Under the CCPA, consumers have “the right, at any time, to direct a business that sells personal information about the consumer to third parties not to sell the consumer’s personal information.” This is the right to opt out.
If the exchange of personal information between a business and other business is not defined as a “sale,” then the business is not prohibited from disclosing personal information to the other business without the opt-out option provided some conditions and thresholds are met. In other words, exchanging information that does constitute a “sale” under the CCPA does not trigger additional obligations about the opt-out process.
The CCPA does provide exceptions to its definition of a “sale” of a consumer’s personal information.
(A) A consumer uses or directs the business to intentionally disclose personal information or uses the business to intentionally interact with a third party, provided the third party does not also sell the personal information, unless that disclosure would be consistent with the provisions of this title.
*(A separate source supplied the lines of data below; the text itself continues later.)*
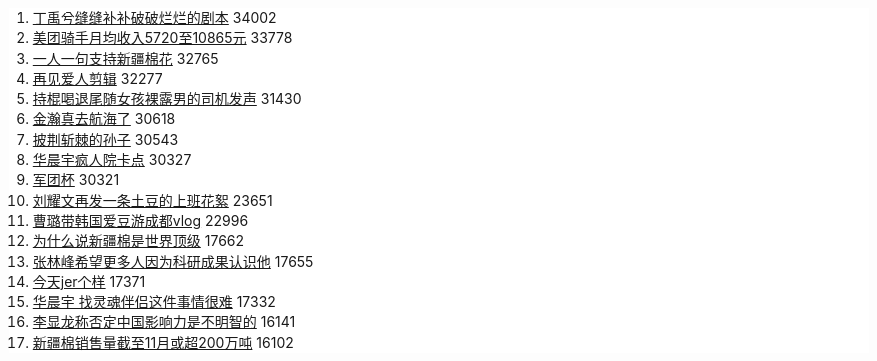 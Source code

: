 1. [丁禹兮缝缝补补破破烂烂的剧本](https://s.weibo.com/weibo?q=%23%E4%B8%81%E7%A6%B9%E5%85%AE%E7%BC%9D%E7%BC%9D%E8%A1%A5%E8%A1%A5%E7%A0%B4%E7%A0%B4%E7%83%82%E7%83%82%E7%9A%84%E5%89%A7%E6%9C%AC%23&t=31&band_rank=40&Refer=top) 34002
1. [美团骑手月均收入5720至10865元](https://s.weibo.com/weibo?q=%23%E7%BE%8E%E5%9B%A2%E9%AA%91%E6%89%8B%E6%9C%88%E5%9D%87%E6%94%B6%E5%85%A55720%E8%87%B310865%E5%85%83%23&t=31&band_rank=42&Refer=top) 33778
1. [一人一句支持新疆棉花](https://s.weibo.com/weibo?q=%23%E4%B8%80%E4%BA%BA%E4%B8%80%E5%8F%A5%E6%94%AF%E6%8C%81%E6%96%B0%E7%96%86%E6%A3%89%E8%8A%B1%23&t=31&band_rank=10&Refer=top) 32765
1. [再见爱人剪辑](https://s.weibo.com/weibo?q=%23%E5%86%8D%E8%A7%81%E7%88%B1%E4%BA%BA%E5%89%AA%E8%BE%91%23&t=31&band_rank=44&Refer=top) 32277
1. [持棍喝退尾随女孩裸露男的司机发声](https://s.weibo.com/weibo?q=%23%E6%8C%81%E6%A3%8D%E5%96%9D%E9%80%80%E5%B0%BE%E9%9A%8F%E5%A5%B3%E5%AD%A9%E8%A3%B8%E9%9C%B2%E7%94%B7%E7%9A%84%E5%8F%B8%E6%9C%BA%E5%8F%91%E5%A3%B0%23&t=31&band_rank=13&Refer=top) 31430
1. [金瀚真去航海了](https://s.weibo.com/weibo?q=%E9%87%91%E7%80%9A%E7%9C%9F%E5%8E%BB%E8%88%AA%E6%B5%B7%E4%BA%86&t=31&band_rank=46&Refer=top) 30618
1. [披荆斩棘的孙子](https://s.weibo.com/weibo?q=%23%E6%8A%AB%E8%8D%86%E6%96%A9%E6%A3%98%E7%9A%84%E5%AD%99%E5%AD%90%23&t=31&band_rank=47&Refer=top) 30543
1. [华晨宇疯人院卡点](https://s.weibo.com/weibo?q=%E5%8D%8E%E6%99%A8%E5%AE%87%E7%96%AF%E4%BA%BA%E9%99%A2%E5%8D%A1%E7%82%B9&t=31&band_rank=48&Refer=top) 30327
1. [军团杯](https://s.weibo.com/weibo?q=%E5%86%9B%E5%9B%A2%E6%9D%AF&t=31&band_rank=50&Refer=top) 30321
1. [刘耀文再发一条土豆的上班花絮](https://s.weibo.com/weibo?q=%23%E5%88%98%E8%80%80%E6%96%87%E5%86%8D%E5%8F%91%E4%B8%80%E6%9D%A1%E5%9C%9F%E8%B1%86%E7%9A%84%E4%B8%8A%E7%8F%AD%E8%8A%B1%E7%B5%AE%23&t=31&band_rank=20&Refer=top) 23651
1. [曹璐带韩国爱豆游成都vlog](https://s.weibo.com/weibo?q=%E6%9B%B9%E7%92%90%E5%B8%A6%E9%9F%A9%E5%9B%BD%E7%88%B1%E8%B1%86%E6%B8%B8%E6%88%90%E9%83%BDvlog&t=31&band_rank=23&Refer=top) 22996
1. [为什么说新疆棉是世界顶级](https://s.weibo.com/weibo?q=%23%E4%B8%BA%E4%BB%80%E4%B9%88%E8%AF%B4%E6%96%B0%E7%96%86%E6%A3%89%E6%98%AF%E4%B8%96%E7%95%8C%E9%A1%B6%E7%BA%A7%23&t=31&band_rank=34&Refer=top) 17662
1. [张林峰希望更多人因为科研成果认识他](https://s.weibo.com/weibo?q=%23%E5%BC%A0%E6%9E%97%E5%B3%B0%E5%B8%8C%E6%9C%9B%E6%9B%B4%E5%A4%9A%E4%BA%BA%E5%9B%A0%E4%B8%BA%E7%A7%91%E7%A0%94%E6%88%90%E6%9E%9C%E8%AE%A4%E8%AF%86%E4%BB%96%23&t=31&band_rank=35&Refer=top) 17655
1. [今天jer个样](https://s.weibo.com/weibo?q=%23%E4%BB%8A%E5%A4%A9jer%E4%B8%AA%E6%A0%B7%23&t=31&band_rank=36&Refer=top) 17371
1. [华晨宇 找灵魂伴侣这件事情很难](https://s.weibo.com/weibo?q=%E5%8D%8E%E6%99%A8%E5%AE%87%20%E6%89%BE%E7%81%B5%E9%AD%82%E4%BC%B4%E4%BE%A3%E8%BF%99%E4%BB%B6%E4%BA%8B%E6%83%85%E5%BE%88%E9%9A%BE&t=31&band_rank=37&Refer=top) 17332
1. [李显龙称否定中国影响力是不明智的](https://s.weibo.com/weibo?q=%23%E6%9D%8E%E6%98%BE%E9%BE%99%E7%A7%B0%E5%90%A6%E5%AE%9A%E4%B8%AD%E5%9B%BD%E5%BD%B1%E5%93%8D%E5%8A%9B%E6%98%AF%E4%B8%8D%E6%98%8E%E6%99%BA%E7%9A%84%23&t=31&band_rank=39&Refer=top) 16141
1. [新疆棉销售量截至11月或超200万吨](https://s.weibo.com/weibo?q=%23%E6%96%B0%E7%96%86%E6%A3%89%E9%94%80%E5%94%AE%E9%87%8F%E6%88%AA%E8%87%B311%E6%9C%88%E6%88%96%E8%B6%85200%E4%B8%87%E5%90%A8%23&t=31&band_rank=49&Refer=top) 16102

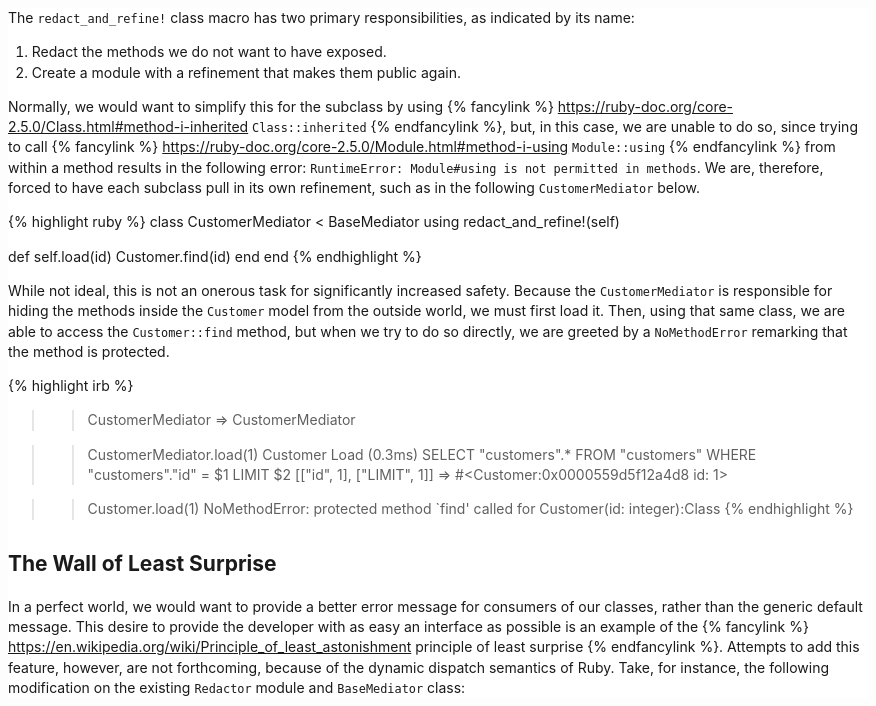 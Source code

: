 The `redact_and_refine!` class macro has two primary responsibilities, as
indicated by its name:

  1.  Redact the methods we do not want to have exposed.
  2.  Create a module with a refinement that makes them public again.

Normally, we would want to simplify this for the subclass by using
{% fancylink %}
  https://ruby-doc.org/core-2.5.0/Class.html#method-i-inherited
  `Class::inherited`
{% endfancylink %},
but, in this case, we are unable to do so, since trying to call
{% fancylink %}
  https://ruby-doc.org/core-2.5.0/Module.html#method-i-using
  `Module::using`
{% endfancylink %}
from within a method results in the following error:
`RuntimeError: Module#using is not permitted in methods`.
We are, therefore, forced to have each subclass pull in its own refinement, such
as in the following `CustomerMediator` below.

{% highlight ruby %}
class CustomerMediator < BaseMediator
  using redact_and_refine!(self)

  def self.load(id)
    Customer.find(id)
  end
end
{% endhighlight %}

While not ideal, this is not an onerous task for significantly increased
safety.  Because the `CustomerMediator` is responsible for hiding the methods
inside the `Customer` model from the outside world, we must first load it.
Then, using that same class, we are able to access the `Customer::find` method,
but when we try to do so directly, we are greeted by a `NoMethodError` remarking
that the method is protected.

{% highlight irb %}
>> CustomerMediator
=> CustomerMediator

>> CustomerMediator.load(1)
   Customer Load (0.3ms)  SELECT  "customers".* FROM "customers" WHERE "customers"."id" = $1 LIMIT $2  [["id", 1], ["LIMIT", 1]]
=> #<Customer:0x0000559d5f12a4d8 id: 1>

>> Customer.load(1)
NoMethodError: protected method `find' called for Customer(id: integer):Class
{% endhighlight %}

## The Wall of Least Surprise

In a perfect world, we would want to provide a better error message for
consumers of our classes, rather than the generic default message.  This desire
to provide the developer with as easy an interface as possible is an example of
the
{% fancylink %}
  https://en.wikipedia.org/wiki/Principle_of_least_astonishment
  principle of least surprise
{% endfancylink %}.
Attempts to add this feature, however, are not forthcoming, because of the
dynamic dispatch semantics of Ruby.  Take, for instance, the following
modification on the existing `Redactor` module and `BaseMediator` class:

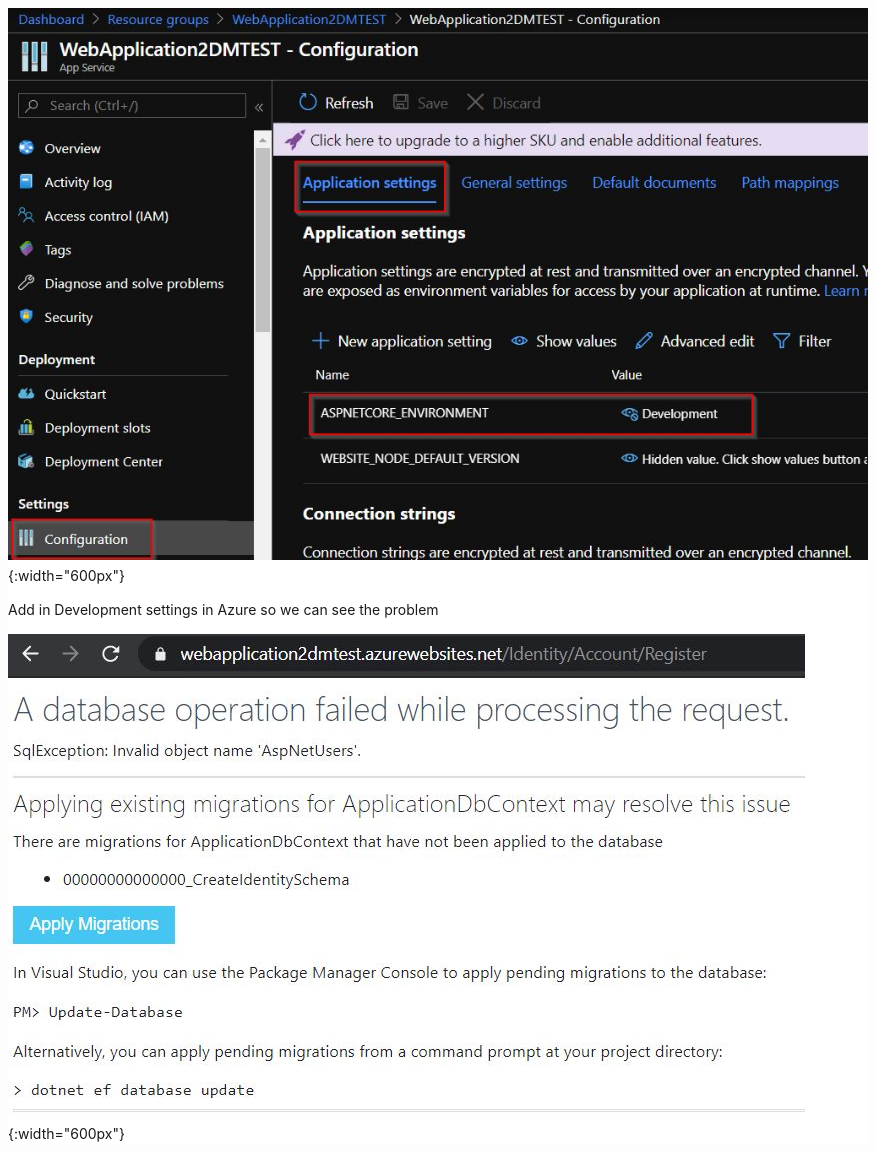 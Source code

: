 ![alt text](/assets/2020-01-09/73.jpg "Problem - probably db connection related"){:width="600px"}  

Add in Development settings in Azure so we can see the problem

![alt text](/assets/2020-01-09/72.jpg "Ah of course it is the migrations not done"){:width="600px"}  
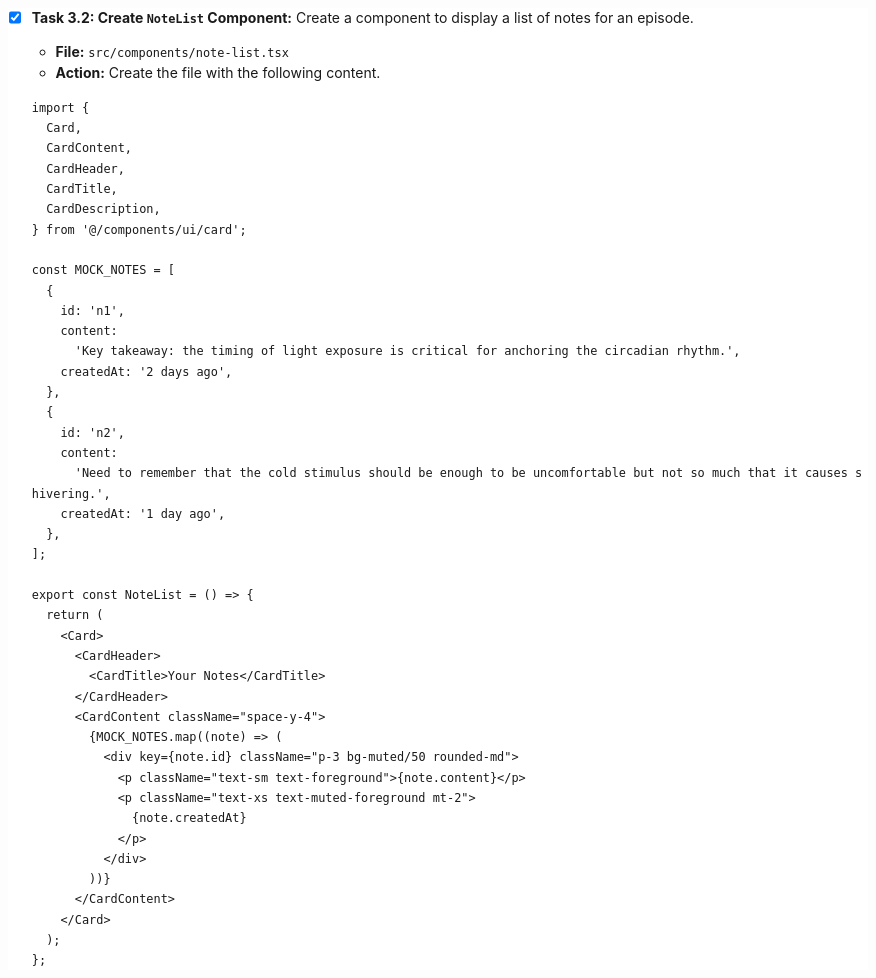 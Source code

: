 - [x] **Task 3.2: Create `NoteList` Component:** Create a component to display a list of notes for an episode.

  - **File:** `src/components/note-list.tsx`
  - **Action:** Create the file with the following content.

  ```tsx
  import {
    Card,
    CardContent,
    CardHeader,
    CardTitle,
    CardDescription,
  } from '@/components/ui/card';

  const MOCK_NOTES = [
    {
      id: 'n1',
      content:
        'Key takeaway: the timing of light exposure is critical for anchoring the circadian rhythm.',
      createdAt: '2 days ago',
    },
    {
      id: 'n2',
      content:
        'Need to remember that the cold stimulus should be enough to be uncomfortable but not so much that it causes shivering.',
      createdAt: '1 day ago',
    },
  ];

  export const NoteList = () => {
    return (
      <Card>
        <CardHeader>
          <CardTitle>Your Notes</CardTitle>
        </CardHeader>
        <CardContent className="space-y-4">
          {MOCK_NOTES.map((note) => (
            <div key={note.id} className="p-3 bg-muted/50 rounded-md">
              <p className="text-sm text-foreground">{note.content}</p>
              <p className="text-xs text-muted-foreground mt-2">
                {note.createdAt}
              </p>
            </div>
          ))}
        </CardContent>
      </Card>
    );
  };
  ```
An intentional interaction occurs when the consumer intends to interact with the third party, via one or more deliberate interactions. Hovering over, muting, pausing, or closing a given piece of content does not constitute a consumer’s intent to interact with a third party.
(B) The business uses or shares an identifier for a consumer who has opted out of the sale of the consumer’s personal information for the purposes of alerting third parties that the consumer has opted out of the sale of the consumer’s personal information.
(C) The business uses or shares with a service provider personal information of a consumer that is necessary to perform a business purpose if both of the following conditions are met:
(i) The business has provided notice that information being used or shared in its terms and conditions consistent with Section 1798.135.
(ii) The service provider does not further collect, sell, or use the personal information of the consumer except as necessary to perform the business purpose.
(D) The business transfers to a third party the personal information of a consumer as an asset that is part of a merger, acquisition, bankruptcy, or other transaction in which the third party assumes control of all or part of the business, provided that information is used or shared consistently with Sections 1798.110 and 1798.115. If a third party materially alters how it uses or shares the personal information of a consumer in a manner that is materially inconsistent with the promises made at the time of collection, it shall provide prior notice of the new or changed practice to the consumer. The notice shall be sufficiently prominent and robust to ensure that existing consumers can easily exercise their choices consistently with Section 1798.120. This subparagraph does not authorize a business to make material, retroactive privacy policy changes or make other changes in their privacy policy in a manner that would violate the Unfair and Deceptive Practices Act (Chapter 5 (commencing with Section 17200) of Part 2 of Division 7 of the Business and Professions Code).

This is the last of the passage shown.